Eileen Gray (1878-1976) was one of the first women to be admitted to the Slade in 1898, where she took up painting before undergoing an apprenticeship in a London lacquer workshop. Upon moving to Paris in 1902 she gained further experience in lacquer work and cabinet making, quickly establishing herself as one of the leading designers of the lacquered screens and decorative panels key to Art Deco interiors.
In 1922 she opened her own gallery, Jean Désert, in Rue du Fauborg Saint Honoré as an outlet for her designs. In the following decades she became one of the leading exponents, alongside Le Corbusier and J.J.P. Oud, of revolutionary new theories of design and construction. Well to the fore of the group she exhibited chrome, steel tube and glass furniture in 1925 - the same year as Mies van der Rohe and Marcel Breuer and well before Le Corbusier.
The Transat lounge chair, designed in 1927 for use on the terrace of Gray's house E1027 in the south of France, takes as its starting point the deckchairs of transatlantic steamship travel.
Thumbnail Illustration: Architect and designer Eileen Gray
As a child Lino Sabattini moved to a small village on the banks of Lake Como in Italy. He career in metalworking began early with a job in a local brass workshop at the age of 14, his years in the workshop gaining practical experience of materials and metalsmithing techniques were coupled with his discover of the famous design magazine Domus. Sabattini later served an informal apprenticeship with the refugee German ceramist, Roland Hettner, the artist who would inspire his interest in shapes derived from the behaviour of materials.

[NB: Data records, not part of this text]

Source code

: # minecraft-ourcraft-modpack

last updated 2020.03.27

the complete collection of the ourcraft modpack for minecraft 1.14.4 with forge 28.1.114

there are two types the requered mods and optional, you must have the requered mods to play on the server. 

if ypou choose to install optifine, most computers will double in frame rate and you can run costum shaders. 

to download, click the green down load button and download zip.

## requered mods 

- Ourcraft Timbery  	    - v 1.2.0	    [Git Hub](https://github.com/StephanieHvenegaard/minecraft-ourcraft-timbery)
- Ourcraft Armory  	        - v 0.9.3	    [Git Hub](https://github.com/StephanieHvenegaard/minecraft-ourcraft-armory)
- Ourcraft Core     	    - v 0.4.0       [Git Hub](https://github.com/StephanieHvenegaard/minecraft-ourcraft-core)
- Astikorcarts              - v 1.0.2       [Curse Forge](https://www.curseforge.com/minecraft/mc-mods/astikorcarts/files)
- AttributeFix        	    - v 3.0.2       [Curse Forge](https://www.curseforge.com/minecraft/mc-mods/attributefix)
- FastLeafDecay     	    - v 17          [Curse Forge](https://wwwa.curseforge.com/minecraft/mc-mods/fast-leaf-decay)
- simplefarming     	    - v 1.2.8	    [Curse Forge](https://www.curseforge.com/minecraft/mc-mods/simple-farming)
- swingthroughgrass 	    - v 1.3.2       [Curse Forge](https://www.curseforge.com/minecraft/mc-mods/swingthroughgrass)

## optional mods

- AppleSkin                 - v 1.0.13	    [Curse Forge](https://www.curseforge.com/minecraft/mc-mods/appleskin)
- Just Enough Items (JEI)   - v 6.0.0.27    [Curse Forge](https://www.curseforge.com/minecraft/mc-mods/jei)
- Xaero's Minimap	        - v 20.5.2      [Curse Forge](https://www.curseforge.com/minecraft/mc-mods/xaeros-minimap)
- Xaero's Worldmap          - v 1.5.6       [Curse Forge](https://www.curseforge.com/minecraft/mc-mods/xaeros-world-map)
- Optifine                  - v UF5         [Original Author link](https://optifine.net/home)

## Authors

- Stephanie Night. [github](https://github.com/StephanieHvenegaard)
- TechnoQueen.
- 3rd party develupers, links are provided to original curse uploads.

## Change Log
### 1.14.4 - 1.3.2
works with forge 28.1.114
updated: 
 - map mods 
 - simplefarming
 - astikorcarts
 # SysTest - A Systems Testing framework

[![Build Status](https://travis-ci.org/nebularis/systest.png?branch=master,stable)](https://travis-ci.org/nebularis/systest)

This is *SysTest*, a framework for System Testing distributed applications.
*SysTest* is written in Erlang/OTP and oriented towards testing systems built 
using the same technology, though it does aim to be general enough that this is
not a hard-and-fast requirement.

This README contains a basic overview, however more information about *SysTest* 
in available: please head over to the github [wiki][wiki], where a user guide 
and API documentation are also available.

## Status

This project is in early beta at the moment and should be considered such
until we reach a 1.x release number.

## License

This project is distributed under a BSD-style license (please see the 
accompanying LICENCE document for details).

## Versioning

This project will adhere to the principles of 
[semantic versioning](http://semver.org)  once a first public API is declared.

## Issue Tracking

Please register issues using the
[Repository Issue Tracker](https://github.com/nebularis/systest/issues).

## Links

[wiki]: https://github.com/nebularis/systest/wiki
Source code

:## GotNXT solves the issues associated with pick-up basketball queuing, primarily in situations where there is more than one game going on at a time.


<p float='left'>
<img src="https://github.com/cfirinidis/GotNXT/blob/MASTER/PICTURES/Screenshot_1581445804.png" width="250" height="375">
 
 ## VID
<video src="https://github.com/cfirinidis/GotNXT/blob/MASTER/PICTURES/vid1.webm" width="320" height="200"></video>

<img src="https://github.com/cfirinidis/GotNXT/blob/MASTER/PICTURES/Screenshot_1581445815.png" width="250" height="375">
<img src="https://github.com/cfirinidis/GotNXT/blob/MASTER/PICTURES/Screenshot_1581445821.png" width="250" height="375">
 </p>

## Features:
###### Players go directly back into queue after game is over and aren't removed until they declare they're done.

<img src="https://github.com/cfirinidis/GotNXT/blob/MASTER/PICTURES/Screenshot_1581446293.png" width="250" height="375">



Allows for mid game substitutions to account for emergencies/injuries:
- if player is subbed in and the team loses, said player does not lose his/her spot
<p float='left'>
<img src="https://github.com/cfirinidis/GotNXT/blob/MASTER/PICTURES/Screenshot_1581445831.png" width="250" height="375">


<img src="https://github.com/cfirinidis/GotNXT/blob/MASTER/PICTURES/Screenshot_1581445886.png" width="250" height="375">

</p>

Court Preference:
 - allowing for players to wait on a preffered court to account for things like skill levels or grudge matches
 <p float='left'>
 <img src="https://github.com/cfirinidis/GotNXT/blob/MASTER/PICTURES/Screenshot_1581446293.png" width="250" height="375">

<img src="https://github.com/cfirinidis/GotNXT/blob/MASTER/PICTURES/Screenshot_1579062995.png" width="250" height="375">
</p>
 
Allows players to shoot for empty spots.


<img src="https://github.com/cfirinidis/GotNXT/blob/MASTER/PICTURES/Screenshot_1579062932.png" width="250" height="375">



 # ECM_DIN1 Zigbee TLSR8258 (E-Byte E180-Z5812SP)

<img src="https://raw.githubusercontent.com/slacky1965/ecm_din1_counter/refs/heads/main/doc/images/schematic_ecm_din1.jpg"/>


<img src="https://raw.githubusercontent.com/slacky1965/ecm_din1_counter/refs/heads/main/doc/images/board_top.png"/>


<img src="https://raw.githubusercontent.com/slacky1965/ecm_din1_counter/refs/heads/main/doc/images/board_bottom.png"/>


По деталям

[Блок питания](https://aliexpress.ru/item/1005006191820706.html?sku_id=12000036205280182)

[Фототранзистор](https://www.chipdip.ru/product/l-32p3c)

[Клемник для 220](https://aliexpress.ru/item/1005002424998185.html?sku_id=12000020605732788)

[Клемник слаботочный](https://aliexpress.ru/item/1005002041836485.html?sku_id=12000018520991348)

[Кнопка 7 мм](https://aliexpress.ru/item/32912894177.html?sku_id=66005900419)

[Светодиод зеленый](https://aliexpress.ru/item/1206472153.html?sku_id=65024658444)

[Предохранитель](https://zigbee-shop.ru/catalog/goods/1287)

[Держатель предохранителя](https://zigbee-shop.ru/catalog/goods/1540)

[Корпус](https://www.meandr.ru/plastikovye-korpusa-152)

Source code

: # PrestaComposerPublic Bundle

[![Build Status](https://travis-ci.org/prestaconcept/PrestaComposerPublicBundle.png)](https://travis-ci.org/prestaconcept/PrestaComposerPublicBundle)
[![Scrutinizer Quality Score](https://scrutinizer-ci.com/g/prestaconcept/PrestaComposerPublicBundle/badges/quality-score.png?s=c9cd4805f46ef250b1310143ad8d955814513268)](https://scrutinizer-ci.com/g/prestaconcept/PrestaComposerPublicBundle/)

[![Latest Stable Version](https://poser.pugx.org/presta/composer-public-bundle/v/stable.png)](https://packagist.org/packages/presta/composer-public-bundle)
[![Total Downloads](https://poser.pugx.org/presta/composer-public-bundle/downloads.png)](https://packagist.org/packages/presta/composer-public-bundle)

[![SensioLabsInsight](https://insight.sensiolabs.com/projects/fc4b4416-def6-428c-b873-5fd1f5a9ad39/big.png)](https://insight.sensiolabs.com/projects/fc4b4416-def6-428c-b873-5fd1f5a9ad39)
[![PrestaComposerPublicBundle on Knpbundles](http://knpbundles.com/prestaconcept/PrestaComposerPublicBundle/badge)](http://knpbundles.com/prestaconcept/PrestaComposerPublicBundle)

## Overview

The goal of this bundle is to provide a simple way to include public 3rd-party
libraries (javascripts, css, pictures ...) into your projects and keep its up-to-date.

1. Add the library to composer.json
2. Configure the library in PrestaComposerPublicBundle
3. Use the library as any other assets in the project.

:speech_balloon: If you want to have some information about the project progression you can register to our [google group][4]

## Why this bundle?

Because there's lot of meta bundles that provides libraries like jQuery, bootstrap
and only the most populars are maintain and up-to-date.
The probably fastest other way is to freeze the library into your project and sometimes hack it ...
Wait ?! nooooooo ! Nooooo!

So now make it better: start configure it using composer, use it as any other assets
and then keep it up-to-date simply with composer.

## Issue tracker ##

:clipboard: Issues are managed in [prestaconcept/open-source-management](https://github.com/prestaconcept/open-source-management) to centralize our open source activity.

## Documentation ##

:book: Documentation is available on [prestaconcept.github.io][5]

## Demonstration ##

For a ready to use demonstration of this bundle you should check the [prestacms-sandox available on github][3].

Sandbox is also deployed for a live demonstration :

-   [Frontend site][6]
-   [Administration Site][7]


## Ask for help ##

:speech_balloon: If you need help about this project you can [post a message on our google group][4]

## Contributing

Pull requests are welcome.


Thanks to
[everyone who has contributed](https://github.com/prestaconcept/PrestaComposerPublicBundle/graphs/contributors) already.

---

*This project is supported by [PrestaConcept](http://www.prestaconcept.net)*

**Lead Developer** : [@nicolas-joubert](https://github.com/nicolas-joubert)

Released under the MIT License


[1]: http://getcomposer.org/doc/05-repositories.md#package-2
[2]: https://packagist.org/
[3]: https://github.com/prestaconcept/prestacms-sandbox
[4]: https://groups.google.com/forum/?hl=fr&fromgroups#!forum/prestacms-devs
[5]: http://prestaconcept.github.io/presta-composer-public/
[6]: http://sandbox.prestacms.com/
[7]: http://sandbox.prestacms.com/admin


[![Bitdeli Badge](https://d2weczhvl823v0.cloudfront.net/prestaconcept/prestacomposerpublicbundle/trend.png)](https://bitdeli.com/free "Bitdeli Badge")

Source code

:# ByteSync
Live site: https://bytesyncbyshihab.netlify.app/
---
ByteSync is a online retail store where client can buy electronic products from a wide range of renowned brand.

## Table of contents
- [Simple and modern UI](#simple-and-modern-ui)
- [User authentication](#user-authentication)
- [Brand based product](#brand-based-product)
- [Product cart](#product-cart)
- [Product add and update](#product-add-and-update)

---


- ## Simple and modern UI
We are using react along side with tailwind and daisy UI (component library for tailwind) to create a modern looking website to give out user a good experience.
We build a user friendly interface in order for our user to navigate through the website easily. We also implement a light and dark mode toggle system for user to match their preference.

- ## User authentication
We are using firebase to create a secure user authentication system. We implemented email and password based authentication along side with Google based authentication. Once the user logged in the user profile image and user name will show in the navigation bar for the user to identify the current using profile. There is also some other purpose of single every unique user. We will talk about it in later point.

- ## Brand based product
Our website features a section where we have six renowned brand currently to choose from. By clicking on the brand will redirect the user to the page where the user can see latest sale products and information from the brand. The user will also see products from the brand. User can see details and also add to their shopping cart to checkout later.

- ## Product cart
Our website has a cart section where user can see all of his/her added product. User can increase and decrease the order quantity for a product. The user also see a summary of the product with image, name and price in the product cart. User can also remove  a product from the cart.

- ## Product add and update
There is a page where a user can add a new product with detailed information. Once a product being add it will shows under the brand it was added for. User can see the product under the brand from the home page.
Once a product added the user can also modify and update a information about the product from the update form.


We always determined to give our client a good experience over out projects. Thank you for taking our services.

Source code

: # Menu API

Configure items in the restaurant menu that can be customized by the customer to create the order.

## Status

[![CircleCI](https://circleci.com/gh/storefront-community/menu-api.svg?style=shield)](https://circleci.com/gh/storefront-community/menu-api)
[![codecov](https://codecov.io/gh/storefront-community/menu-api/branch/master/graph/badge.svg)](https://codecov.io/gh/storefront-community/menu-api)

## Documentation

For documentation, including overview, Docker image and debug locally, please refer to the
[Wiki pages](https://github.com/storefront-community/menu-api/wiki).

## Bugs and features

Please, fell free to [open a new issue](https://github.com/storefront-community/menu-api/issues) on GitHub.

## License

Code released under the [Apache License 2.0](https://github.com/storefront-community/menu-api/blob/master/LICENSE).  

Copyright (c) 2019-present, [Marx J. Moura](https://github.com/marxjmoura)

At the age of 30, Sabattini established a small workshop in Milan, a move that would eventually lead him to meet his idol Gio Ponti. Ponti was so impressed the young designer that he began to commission and exhibit his work, putting Sabattini on the international stage. Just a year later, in 1956, the prototype of the designer's 'Como' service created quite the sensation in the Paris exhibition 'Forme ed idee d'Italia'. From 1956–63, while still active in Milan he was the Director of Design for Christofle Orfèvrerie, Paris.
After Paris, Sabattini established his own award-winning manufactory in Bregnano, near Como, Italy. The high quality of his work alongside the individuality of his sculptural designs have made Sabattini one of the leading figures in Italian modernism.
Hugo Alvar Henrik Aalto was a Finnish architect and designer. The span of his career, from the 1920s to the 1970s, is reflected in the styles of his work, ranging from Nordic Classicism of the early work, to a rational International Style Modernism during the 1930s to a more organic modernist style from the 1940s onwards. What is typical for his entire career, however, is a concern for design as a Gesamtkunstwerk, a total work of art; whereby he – together with his first wife Aino Aalto – would design not just the building, but all within it, including the furniture, lighting, furnishings and glassware. His furniture designs are considered Scandinavian Modern, in the sense of a concern for materials, especially wood, and simplification but also technical experimentation, which led to him receiving patents for various manufacturing processes, such as bent wood.
In 1929 Aalto won a commission to design a new tuberculosis sanatorium in Paimio, Southwest Finland. The building was completed in 1933, and soon after received international critical acclaim. It is now considered to be one of the most impressive buildings of the 20th century and has been nominated to become a UNESCO World Heritage Site. Aalto and his wife Aino designed all of the sanatorium's furniture and interiors, including the Model 51 armchair.
Berndt Friberg is one of Sweden's most distinguished ceramic artists, recognised in particular for the depth of his glazes and the precise execution of his immaculate hand thrown forms. Known as the “Hand of God” amongst other potters and his circle of friends, a perfectionist who destroyed any work that did not meet his exacting standards.
He was particularly inspired by traditional Chinese and Japanese works, the glazes were where Friberg ended up excelling, he painstakingly applied these finishes to achieve great structure and depth.
Friberg was born in Höganäs to a family of potters and had been producing ceramic work from the age of 13. In 1944, Friberg was apprenticed as a thrower to Wilhelm Kåge and Stig Lindberg at Gustavsberg Potteries, two of the most prolific and renowned ceramists in Sweden.
Each one of Friberg's ceramic vessels was personally hand thrown and therefore unique. Inspired by traditional Chinese and Japanese works, Friberg's ceramics are also distinctive for the structure and depth achieved from the application of exquisite matte glazes - characterised by a "hare's fur" effect that manifests as delicate striations where the glaze is applied.
Friberg created his signature ceramics up until his death in 1981. His works were collected by King Carl Gustaf of Sweden, Yves Saint Laurent and Robert Mapplethorpe, and his works are featured in a multitude of prestigious public collections. The piece illustrated below is from the estate of textile designer Bernat Klein (1922-2014).